Philippe Thoreau, of the parish of Saint Helier in the Isle of Jersey, had a son John who emigrated to America and opened a store on the Long Wharf in Boston. He married Jane Burns, daughter of a well-to-do Scotchman from the neighborhood of Stirling. John’s son John, a lead-pencil maker of Concord, Massachusetts, married Cynthia Dunbar, daughter of the Reverend Asa Dunbar, of Keene, New Hampshire. Of their four children Henry David Thoreau, the author of Walden, was the third. He was born at Concord on July 12, 1817.
After his graduation at Harvard in the Class of 1837, Thoreau taught school, learned surveying and the art of making lead-pencils, and began writing and lecturing. The episode in his life which gave him more than a local reputation was his camping out by the shore of Walden Pond. He spent two years and two months there studying how ‘to live deliberately.’ His hut, built by himself, might have seemed bare and cheerless to a victim of civilization. There was no carpet on the floor, no curtain at the window. Every superfluity was stripped off and life ‘driven into a corner’ in the hope of discovering what it was made of. Thoreau sturdily resisted the efforts of friends and neighbors to burden him with trumpery, refusing the gift of a door-mat on the plea that it was ‘best to avoid the beginnings of evil,’ and throwing a paper-weight out of the window ‘because it had to be dusted every day.’

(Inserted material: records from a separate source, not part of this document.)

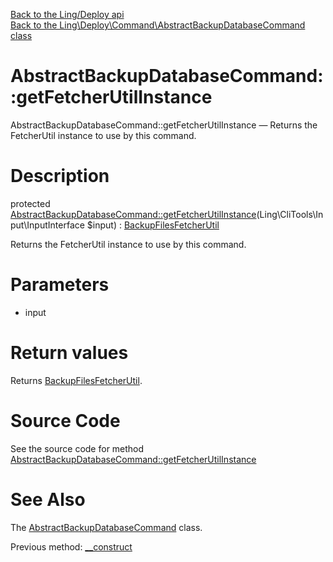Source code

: [Back to the Ling/Deploy api](https://github.com/lingtalfi/Deploy/blob/master/doc/api/Ling/Deploy.md)<br>
[Back to the Ling\Deploy\Command\AbstractBackupDatabaseCommand class](https://github.com/lingtalfi/Deploy/blob/master/doc/api/Ling/Deploy/Command/AbstractBackupDatabaseCommand.md)


AbstractBackupDatabaseCommand::getFetcherUtilInstance
================



AbstractBackupDatabaseCommand::getFetcherUtilInstance — Returns the FetcherUtil instance to use by this command.




Description
================


protected [AbstractBackupDatabaseCommand::getFetcherUtilInstance](https://github.com/lingtalfi/Deploy/blob/master/doc/api/Ling/Deploy/Command/AbstractBackupDatabaseCommand/getFetcherUtilInstance.md)(Ling\CliTools\Input\InputInterface $input) : [BackupFilesFetcherUtil](https://github.com/lingtalfi/Deploy/blob/master/doc/api/Ling/Deploy/Util/BackupFilesFetcherUtil.md)




Returns the FetcherUtil instance to use by this command.




Parameters
================


- input

    


Return values
================

Returns [BackupFilesFetcherUtil](https://github.com/lingtalfi/Deploy/blob/master/doc/api/Ling/Deploy/Util/BackupFilesFetcherUtil.md).








Source Code
===========
See the source code for method [AbstractBackupDatabaseCommand::getFetcherUtilInstance](https://github.com/lingtalfi/Deploy/blob/master/Command/AbstractBackupDatabaseCommand.php#L44-L52)


See Also
================

The [AbstractBackupDatabaseCommand](https://github.com/lingtalfi/Deploy/blob/master/doc/api/Ling/Deploy/Command/AbstractBackupDatabaseCommand.md) class.

Previous method: [__construct](https://github.com/lingtalfi/Deploy/blob/master/doc/api/Ling/Deploy/Command/AbstractBackupDatabaseCommand/__construct.md)<br>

He raised his own vegetables in a patch of ground near by, made his own bread, and spent his leisure time in recording his observations of nature and in writing his first book, A Week on the Concord and Merrimack Rivers. When he was satisfied with this taste of life ‘reduced to its lowest terms,’ he went back to civilization.
A Week on the Concord and Merrimack was a failure, as publishers say; meaning that it did not sell. Having published at his own expense, Thoreau was financially embarrassed when seven hundred and fifty copies of an edition of a thousand came back on his hands. He said to a friend: ‘I have added several hundred volumes to my library lately, all of my own composition.’[42] His second venture, Walden, was more fortunate. He printed a few articles in the ‘Boston Miscellany,’ ‘Putnam’s Magazine,’ the ‘New York Tribune,’ ‘Graham’s Magazine,’ and the ‘Atlantic Monthly,’ but at no time could he be said to live by literature.
His income from his lectures must have been small, and apparently he made no effort to obtain engagements. He had an exalted idea of what constitutes a good lecture, and was suspicious of oratory. He told his English acquaintance Cholmondeley that he was from time to time congratulating himself on his ‘general want of success as a lecturer.... I do my work clean as I go along, and they will not be likely to want me anywhere again.’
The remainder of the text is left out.